Records supplied:
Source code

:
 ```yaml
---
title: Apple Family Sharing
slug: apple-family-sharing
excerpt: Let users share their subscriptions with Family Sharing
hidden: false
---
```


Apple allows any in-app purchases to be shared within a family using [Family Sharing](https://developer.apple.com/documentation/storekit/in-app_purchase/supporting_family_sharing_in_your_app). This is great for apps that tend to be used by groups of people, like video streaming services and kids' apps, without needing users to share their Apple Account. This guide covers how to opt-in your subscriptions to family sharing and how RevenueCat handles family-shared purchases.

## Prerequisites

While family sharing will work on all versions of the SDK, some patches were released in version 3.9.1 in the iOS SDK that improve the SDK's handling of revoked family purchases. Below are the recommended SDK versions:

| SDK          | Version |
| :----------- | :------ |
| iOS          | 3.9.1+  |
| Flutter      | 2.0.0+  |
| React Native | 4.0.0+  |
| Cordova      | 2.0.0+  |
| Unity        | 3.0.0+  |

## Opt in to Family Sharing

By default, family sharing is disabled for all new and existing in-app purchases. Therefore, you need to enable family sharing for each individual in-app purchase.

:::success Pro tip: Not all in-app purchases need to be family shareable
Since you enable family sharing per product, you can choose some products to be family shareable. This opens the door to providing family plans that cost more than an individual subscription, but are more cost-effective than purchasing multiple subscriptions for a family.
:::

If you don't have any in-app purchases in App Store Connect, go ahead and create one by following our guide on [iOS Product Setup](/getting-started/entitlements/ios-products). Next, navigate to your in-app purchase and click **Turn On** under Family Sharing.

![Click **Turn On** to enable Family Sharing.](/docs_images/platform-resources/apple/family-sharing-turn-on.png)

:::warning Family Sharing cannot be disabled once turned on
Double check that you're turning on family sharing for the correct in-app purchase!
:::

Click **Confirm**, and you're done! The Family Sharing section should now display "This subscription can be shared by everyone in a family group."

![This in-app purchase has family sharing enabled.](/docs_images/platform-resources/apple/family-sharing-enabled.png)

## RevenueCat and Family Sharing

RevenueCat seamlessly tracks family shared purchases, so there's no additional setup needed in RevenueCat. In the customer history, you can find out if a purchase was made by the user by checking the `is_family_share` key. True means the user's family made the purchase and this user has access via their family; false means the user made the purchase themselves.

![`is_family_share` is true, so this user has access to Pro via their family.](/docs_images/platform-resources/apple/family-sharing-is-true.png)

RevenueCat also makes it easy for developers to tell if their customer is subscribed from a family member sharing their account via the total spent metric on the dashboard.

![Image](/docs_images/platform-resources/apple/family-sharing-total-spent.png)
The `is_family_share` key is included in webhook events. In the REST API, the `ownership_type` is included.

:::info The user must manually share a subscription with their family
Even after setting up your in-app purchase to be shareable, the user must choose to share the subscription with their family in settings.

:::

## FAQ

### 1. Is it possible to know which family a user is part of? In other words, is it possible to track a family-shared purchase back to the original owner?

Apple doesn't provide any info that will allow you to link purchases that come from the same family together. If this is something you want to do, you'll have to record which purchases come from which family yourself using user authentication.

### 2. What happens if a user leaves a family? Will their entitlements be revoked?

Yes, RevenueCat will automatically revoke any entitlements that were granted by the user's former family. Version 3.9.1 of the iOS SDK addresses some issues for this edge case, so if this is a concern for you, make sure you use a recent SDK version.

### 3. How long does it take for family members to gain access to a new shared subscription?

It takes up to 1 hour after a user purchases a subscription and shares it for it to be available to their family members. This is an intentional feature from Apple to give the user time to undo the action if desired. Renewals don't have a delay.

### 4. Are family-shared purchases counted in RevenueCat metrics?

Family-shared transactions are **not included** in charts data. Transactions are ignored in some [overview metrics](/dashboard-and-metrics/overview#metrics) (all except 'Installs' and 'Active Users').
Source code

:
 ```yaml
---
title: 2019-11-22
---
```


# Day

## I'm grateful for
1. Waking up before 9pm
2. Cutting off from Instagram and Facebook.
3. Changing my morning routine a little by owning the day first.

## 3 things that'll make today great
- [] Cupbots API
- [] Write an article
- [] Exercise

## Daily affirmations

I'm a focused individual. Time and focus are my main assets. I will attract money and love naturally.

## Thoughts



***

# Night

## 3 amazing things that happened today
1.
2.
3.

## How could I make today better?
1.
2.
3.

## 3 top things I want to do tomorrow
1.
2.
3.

Task to carry out: All the entries are to be set down exactly as they appear.

Exercise result:
Source code

:
 ```yaml
---
title: Apple Family Sharing
slug: apple-family-sharing
excerpt: Let users share their subscriptions with Family Sharing
hidden: false
---
```


Apple allows any in-app purchases to be shared within a family using [Family Sharing](https://developer.apple.com/documentation/storekit/in-app_purchase/supporting_family_sharing_in_your_app). This is great for apps that tend to be used by groups of people, like video streaming services and kids' apps, without needing users to share their Apple Account. This guide covers how to opt-in your subscriptions to family sharing and how RevenueCat handles family-shared purchases.

## Prerequisites

While family sharing will work on all versions of the SDK, some patches were released in version 3.9.1 in the iOS SDK that improve the SDK's handling of revoked family purchases. Below are the recommended SDK versions:

| SDK          | Version |
| :----------- | :------ |
| iOS          | 3.9.1+  |
| Flutter      | 2.0.0+  |
| React Native | 4.0.0+  |
| Cordova      | 2.0.0+  |
| Unity        | 3.0.0+  |

## Opt in to Family Sharing

By default, family sharing is disabled for all new and existing in-app purchases. Therefore, you need to enable family sharing for each individual in-app purchase.

:::success Pro tip: Not all in-app purchases need to be family shareable
Since you enable family sharing per product, you can choose some products to be family shareable. This opens the door to providing family plans that cost more than an individual subscription, but are more cost-effective than purchasing multiple subscriptions for a family.
:::

If you don't have any in-app purchases in App Store Connect, go ahead and create one by following our guide on [iOS Product Setup](/getting-started/entitlements/ios-products). Next, navigate to your in-app purchase and click **Turn On** under Family Sharing.

![Click **Turn On** to enable Family Sharing.](/docs_images/platform-resources/apple/family-sharing-turn-on.png)

:::warning Family Sharing cannot be disabled once turned on
Double check that you're turning on family sharing for the correct in-app purchase!
:::

Click **Confirm**, and you're done! The Family Sharing section should now display "This subscription can be shared by everyone in a family group."

![This in-app purchase has family sharing enabled.](/docs_images/platform-resources/apple/family-sharing-enabled.png)

## RevenueCat and Family Sharing

RevenueCat seamlessly tracks family shared purchases, so there's no additional setup needed in RevenueCat. In the customer history, you can find out if a purchase was made by the user by checking the `is_family_share` key. True means the user's family made the purchase and this user has access via their family; false means the user made the purchase themselves.

![`is_family_share` is true, so this user has access to Pro via their family.](/docs_images/platform-resources/apple/family-sharing-is-true.png)

RevenueCat also makes it easy for developers to tell if their customer is subscribed from a family member sharing their account via the total spent metric on the dashboard.

![Image](/docs_images/platform-resources/apple/family-sharing-total-spent.png)
The `is_family_share` key is included in webhook events. In the REST API, the `ownership_type` is included.

:::info The user must manually share a subscription with their family
Even after setting up your in-app purchase to be shareable, the user must choose to share the subscription with their family in settings.

:::

## FAQ

### 1. Is it possible to know which family a user is part of? In other words, is it possible to track a family-shared purchase back to the original owner?

Apple doesn't provide any info that will allow you to link purchases that come from the same family together. If this is something you want to do, you'll have to record which purchases come from which family yourself using user authentication.

### 2. What happens if a user leaves a family? Will their entitlements be revoked?

Yes, RevenueCat will automatically revoke any entitlements that were granted by the user's former family. Version 3.9.1 of the iOS SDK addresses some issues for this edge case, so if this is a concern for you, make sure you use a recent SDK version.

### 3. How long does it take for family members to gain access to a new shared subscription?

It takes up to 1 hour after a user purchases a subscription and shares it for it to be available to their family members. This is an intentional feature from Apple to give the user time to undo the action if desired. Renewals don't have a delay.

### 4. Are family-shared purchases counted in RevenueCat metrics?

Family-shared transactions are **not included** in charts data. Transactions are ignored in some [overview metrics](/dashboard-and-metrics/overview#metrics) (all except 'Installs' and 'Active Users').
Source code

:
 ```yaml
---
title: 2019-11-22
---
```


# Day

## I'm grateful for
1. Waking up before 9pm
2. Cutting off from Instagram and Facebook.
3. Changing my morning routine a little by owning the day first.

## 3 things that'll make today great
- [] Cupbots API
- [] Write an article
- [] Exercise

## Daily affirmations

I'm a focused individual. Time and focus are my main assets. I will attract money and love naturally.

## Thoughts



***

# Night

## 3 amazing things that happened today
1.
2.
3.

## How could I make today better?
1.
2.
3.

## 3 top things I want to do tomorrow
1.
2.
3.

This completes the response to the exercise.